DIPOENUS and SCYLLIS, early Greek sculptors, who worked together, and are said to have been pupils of Daedalus. Pliny assigns to them the date 580 B.C., and says that they worked at Sicyon, which city from their time onwards became one of the great schools of sculpture. They also made statues for Cleonae and Argos. They worked in wood, ebony and ivory, and apparently also in marble. It is curious that no inscription bearing their names has come to light.
DIPPEL, JOHANN KONRAD (1673-1734), German theologian and alchemist, son of a Lutheran pastor, was born at the castle of Frankenstein, near Darmstadt, on the 10th of August 1673. He studied theology at Giessen.
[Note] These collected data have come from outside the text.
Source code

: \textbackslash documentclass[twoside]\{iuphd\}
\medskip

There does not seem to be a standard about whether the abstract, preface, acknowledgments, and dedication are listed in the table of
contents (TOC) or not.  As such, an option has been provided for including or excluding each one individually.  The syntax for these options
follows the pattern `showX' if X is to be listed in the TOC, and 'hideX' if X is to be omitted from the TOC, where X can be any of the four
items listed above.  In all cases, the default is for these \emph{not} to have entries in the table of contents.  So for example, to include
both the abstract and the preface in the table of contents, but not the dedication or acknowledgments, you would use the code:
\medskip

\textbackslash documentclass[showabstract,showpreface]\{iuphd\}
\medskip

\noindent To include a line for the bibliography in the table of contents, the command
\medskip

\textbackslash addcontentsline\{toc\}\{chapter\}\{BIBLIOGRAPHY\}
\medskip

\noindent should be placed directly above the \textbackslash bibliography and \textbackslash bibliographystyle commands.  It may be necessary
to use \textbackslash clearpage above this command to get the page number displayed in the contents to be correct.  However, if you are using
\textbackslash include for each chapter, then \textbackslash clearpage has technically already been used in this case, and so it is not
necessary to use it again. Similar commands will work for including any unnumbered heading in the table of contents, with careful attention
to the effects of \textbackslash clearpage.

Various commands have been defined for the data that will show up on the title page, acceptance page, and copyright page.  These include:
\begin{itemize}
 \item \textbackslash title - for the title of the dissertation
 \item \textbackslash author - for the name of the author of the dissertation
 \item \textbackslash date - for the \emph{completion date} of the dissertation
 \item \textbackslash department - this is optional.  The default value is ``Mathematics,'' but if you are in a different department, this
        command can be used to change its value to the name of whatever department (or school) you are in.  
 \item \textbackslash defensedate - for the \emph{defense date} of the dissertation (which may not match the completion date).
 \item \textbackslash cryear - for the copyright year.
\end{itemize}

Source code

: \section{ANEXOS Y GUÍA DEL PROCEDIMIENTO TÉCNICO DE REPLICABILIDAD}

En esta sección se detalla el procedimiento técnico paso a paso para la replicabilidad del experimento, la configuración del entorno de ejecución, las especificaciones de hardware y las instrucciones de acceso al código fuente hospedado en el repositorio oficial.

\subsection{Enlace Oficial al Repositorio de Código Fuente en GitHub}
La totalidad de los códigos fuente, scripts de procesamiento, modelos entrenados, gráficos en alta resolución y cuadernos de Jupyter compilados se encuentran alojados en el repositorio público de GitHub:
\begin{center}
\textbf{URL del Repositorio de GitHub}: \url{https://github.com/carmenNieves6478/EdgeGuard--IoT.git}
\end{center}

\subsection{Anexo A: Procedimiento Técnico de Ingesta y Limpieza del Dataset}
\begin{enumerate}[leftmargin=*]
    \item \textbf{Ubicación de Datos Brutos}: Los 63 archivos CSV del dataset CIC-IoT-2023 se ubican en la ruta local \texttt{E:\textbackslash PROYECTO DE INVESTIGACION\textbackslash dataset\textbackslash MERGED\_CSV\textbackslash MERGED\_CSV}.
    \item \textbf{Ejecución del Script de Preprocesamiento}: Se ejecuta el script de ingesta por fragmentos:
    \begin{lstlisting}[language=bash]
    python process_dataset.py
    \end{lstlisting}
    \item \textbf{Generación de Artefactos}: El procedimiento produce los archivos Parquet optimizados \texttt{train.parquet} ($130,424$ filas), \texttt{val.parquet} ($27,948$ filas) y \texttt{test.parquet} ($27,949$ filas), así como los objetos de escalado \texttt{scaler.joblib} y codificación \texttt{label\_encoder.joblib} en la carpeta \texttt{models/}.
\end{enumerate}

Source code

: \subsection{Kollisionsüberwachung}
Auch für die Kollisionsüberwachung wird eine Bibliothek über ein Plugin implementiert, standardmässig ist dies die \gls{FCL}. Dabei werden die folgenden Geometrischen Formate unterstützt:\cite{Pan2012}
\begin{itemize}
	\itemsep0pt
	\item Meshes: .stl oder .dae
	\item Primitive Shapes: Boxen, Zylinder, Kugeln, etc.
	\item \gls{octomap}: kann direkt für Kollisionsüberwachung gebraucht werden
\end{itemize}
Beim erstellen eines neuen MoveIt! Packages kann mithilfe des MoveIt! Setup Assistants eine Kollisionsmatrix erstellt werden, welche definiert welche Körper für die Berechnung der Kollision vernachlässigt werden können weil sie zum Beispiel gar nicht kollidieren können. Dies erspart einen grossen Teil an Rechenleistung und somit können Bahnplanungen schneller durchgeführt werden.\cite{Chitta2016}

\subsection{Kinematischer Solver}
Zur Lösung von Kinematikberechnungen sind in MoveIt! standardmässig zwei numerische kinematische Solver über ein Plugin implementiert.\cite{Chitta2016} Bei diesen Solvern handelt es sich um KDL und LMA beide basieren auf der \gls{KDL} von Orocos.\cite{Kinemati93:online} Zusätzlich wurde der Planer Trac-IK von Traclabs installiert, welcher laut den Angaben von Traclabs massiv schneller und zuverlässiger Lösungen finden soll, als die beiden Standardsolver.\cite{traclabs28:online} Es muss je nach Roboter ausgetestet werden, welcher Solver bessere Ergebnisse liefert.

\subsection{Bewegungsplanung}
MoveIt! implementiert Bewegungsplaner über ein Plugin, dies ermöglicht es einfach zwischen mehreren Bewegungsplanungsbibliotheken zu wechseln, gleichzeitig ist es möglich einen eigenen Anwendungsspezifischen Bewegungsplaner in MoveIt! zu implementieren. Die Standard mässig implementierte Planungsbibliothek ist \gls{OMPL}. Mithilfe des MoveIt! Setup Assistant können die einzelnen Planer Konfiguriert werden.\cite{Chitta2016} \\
After a short visit to Wittenberg he went to Strassburg, where he lectured on alchemy and chiromancy, and occasionally preached. He gained considerable popularity, but was obliged after a time to quit the city, owing to his irregular manner of living. He had up to this time espoused the cause of the orthodox as against the pietists; but in his two first works, published under the name "Christianus Democritus," _Orthodoxia Orthodoxorum_ (1697) and _Papismus vapulans Protestantium_ (1698), he assailed the fundamental positions of the Lutheran theology. He held that religion consisted not in dogma but exclusively in love and self-sacrifice. To avoid persecution he was compelled to wander from place to place in Germany, Holland, Denmark and Sweden. He took the degree of doctor of medicine at Leiden in 1711. He discovered Prussian blue, and by the destructive distillation of bones prepared the evil-smelling product known as Dippel's animal oil. He died near Berleburg on the 25th of April 1734.
An enlarged edition of Dippel's collected works was published at Berleburg in 1743. See the biographies by J. C. G. Ackermann (Leipzig, 1781), H. V. Hoffmann (Darmstadt, 1783), K. Henning (1881) and W. Bender (Bonn, 1882); also a memoir by K. Bucher in the _Historisches Taschenbuch_ for 1858.
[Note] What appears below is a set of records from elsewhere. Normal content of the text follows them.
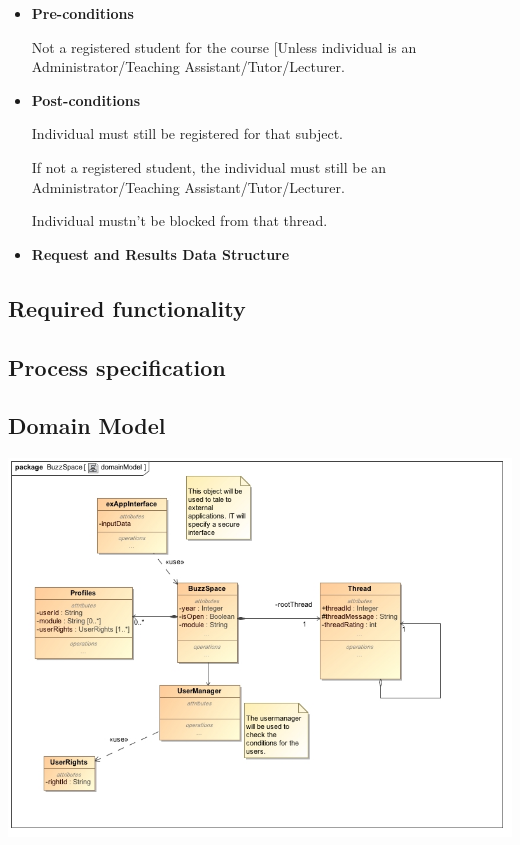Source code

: \documentclass[a4paper,12pt]{report}
\begin{document}
\begin{itemize}
    \item\textbf{Pre-conditions}

	{Not a registered student for the course [Unless individual is an Administrator/Teaching Assistant/Tutor/Lecturer.}

    \item\textbf{Post-conditions }

	{Individual must still be registered for that subject.}

	{If not a registered student, the individual must still be an Administrator/Teaching Assistant/Tutor/Lecturer.}

	{Individual mustn't be blocked from that thread.}


    \item\textbf{Request and Results Data Structure} 

\end{itemize}

\subsection{Required functionality}

\subsection{Process specification}
\subsection{Domain Model}
	\begin{center}
  	\includegraphics[width=1\textwidth]		{../Functional_Requirements_DIagrams/DomainModel/DomainModel.jpg}\\[0.4cm]    
	\end{center}
\newpage


{} %

\end{document}
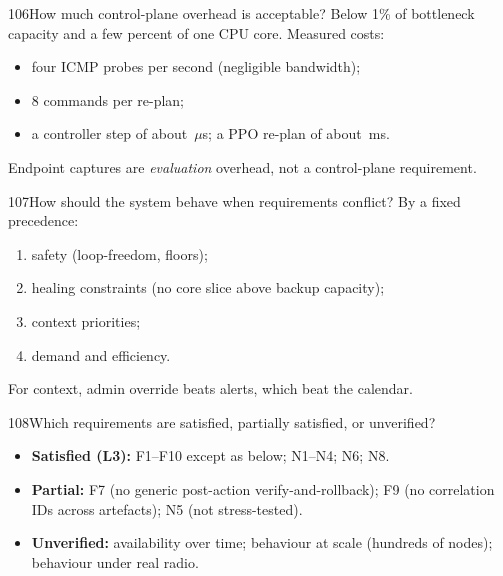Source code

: \begin{qa}{106}{How much control-plane overhead is acceptable?}
Below 1\% of bottleneck capacity and a few percent of one CPU core. Measured costs:
\begin{itemize}
\item four ICMP probes per second (negligible bandwidth);
\item 8  commands per re-plan;
\item a controller step of about \NCtrlStepUs\,$\mu$s; a PPO re-plan of about \NPpoReplanMs\,ms.
\end{itemize}
Endpoint captures are \emph{evaluation} overhead, not a control-plane requirement.
\end{qa}

\begin{qa}{107}{How should the system behave when requirements conflict?}
By a fixed precedence:
\begin{enumerate}
\item safety (loop-freedom, floors);
\item healing constraints (no core slice above backup capacity);
\item context priorities;
\item demand and efficiency.
\end{enumerate}
For context, admin override beats alerts, which beat the calendar.
\end{qa}

\begin{qa}{108}{Which requirements are satisfied, partially satisfied, or unverified?}
\begin{itemize}
\item \textbf{Satisfied (L3):} F1--F10 except as below; N1--N4; N6; N8.
\item \textbf{Partial:} F7 (no generic post-action verify-and-rollback); F9 (no correlation IDs across artefacts);
N5 (not stress-tested).
\item \textbf{Unverified:} availability over time; behaviour at scale (hundreds of nodes); behaviour under real radio.
\end{itemize}
\end{qa}

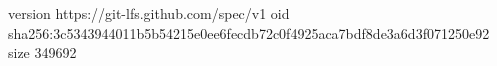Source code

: version https://git-lfs.github.com/spec/v1
oid sha256:3c5343944011b5b54215e0ee6fecdb72c0f4925aca7bdf8de3a6d3f071250e92
size 349692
DIPSOMANIA (from [Gr. dipsa], thirst, and [Greek: mania], madness), a term formerly applied to the attacks of delirium (q.v.) caused by alcoholic poisoning. It is now sometimes loosely used as equivalent to the condition of incurable inebriates, but strictly should be confined to the pathological and insatiable desire for alcohol, sometimes occurring in paroxysms.
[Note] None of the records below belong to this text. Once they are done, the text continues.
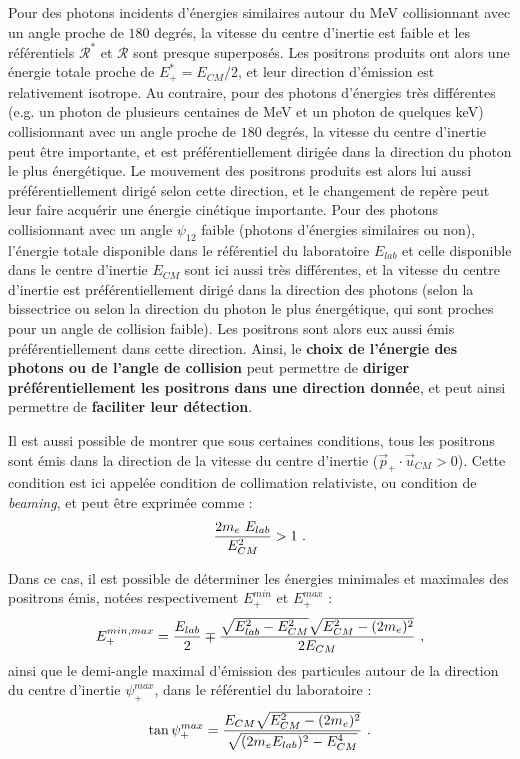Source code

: \begin{refsection}
Pour des photons incidents d'énergies similaires autour du MeV collisionnant avec un angle proche de $180$ degrés, la vitesse du centre d'inertie est faible et les référentiels $\mathcal{R}^*$ et $\mathcal{R}$ sont presque superposés. Les positrons produits ont alors une énergie totale proche de $E_+^*=E_{CM}/2$, et leur direction d'émission est relativement isotrope. Au contraire, pour des photons d'énergies très différentes (e.g. un photon de plusieurs centaines de MeV et un photon de quelques keV) collisionnant avec un angle proche de $180$ degrés, la vitesse du centre d'inertie peut être importante, et est préférentiellement dirigée dans la direction du photon le plus énergétique. Le mouvement des positrons produits est alors lui aussi préférentiellement dirigé selon cette direction, et le changement de repère peut leur faire acquérir une énergie cinétique importante. Pour des photons collisionnant avec un angle $\psi_{12}$ faible (photons d'énergies similaires ou non), l'énergie totale disponible dans le référentiel du laboratoire $E_{lab}$ et celle disponible dans le centre d'inertie $E_{CM}$ sont ici aussi très différentes, et la vitesse du centre d'inertie est préférentiellement dirigé dans la direction des photons (selon la bissectrice ou selon la direction du photon le plus énergétique, qui sont proches pour un angle de collision faible). Les positrons sont alors eux aussi émis préférentiellement dans cette direction. Ainsi, le \textbf{choix de l'énergie des photons ou de l'angle de collision} peut permettre de \textbf{diriger préférentiellement les positrons dans une direction donnée}, et peut ainsi permettre de \textbf{faciliter leur détection}.

Il est aussi possible de montrer \parencite{ribeyre_2017} que sous certaines conditions, tous les positrons sont émis dans la direction de la vitesse du centre d'inertie ($\vec{p}_+ \cdot \vec{u}_{CM}>0$). Cette condition est ici appelée condition de collimation relativiste, ou condition de \textit{beaming}, et peut être exprimée comme :
\begin{equation}
    \dfrac{2 m_e ~ E_{lab}}{E_{CM}^2}>1 ~ \rm .
\end{equation}

Dans ce cas, il est possible \parencite{ribeyre_2017} de déterminer les énergies minimales et maximales des positrons émis, notées respectivement $E_+^{min}$ et $E_+^{max}$ :
\begin{equation}
    E_+^{min,max}   = \dfrac{E_{lab}}{2} \mp \dfrac{\sqrt{E_{lab}^2 - E_{CM}^2} \sqrt{E_{CM}^2 - (2 m_e)^2}}{2 E_{CM}} ~ \rm ,
\end{equation}
ainsi que le demi-angle maximal d'émission des particules autour de la direction du centre d'inertie $\psi_+^{max}$, dans le référentiel du laboratoire \parencite{ribeyre_2017} :
\begin{equation}
    \tan \psi_+^{max} = \dfrac{E_{CM} \sqrt{E_{CM}^2 - (2 m_e)^2}}{\sqrt{(2 m_e E_{lab})^2 - E_{CM}^4}} ~ \rm .
\end{equation}


\end{refsection}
DIPTERA ([Greek: dis], double, [Greek: ptera], wings), a term (first employed in its modern sense by Linnaeus, _Fauna Suecica_, 1st ed., 1746, p. 306) used in zoological classification for one of the Orders into which the _Hexapoda_, or Insecta, are divided. The relation of the Diptera (two-winged flies, or flies proper) to the other Orders is dealt with under Hexapoda (q.v.).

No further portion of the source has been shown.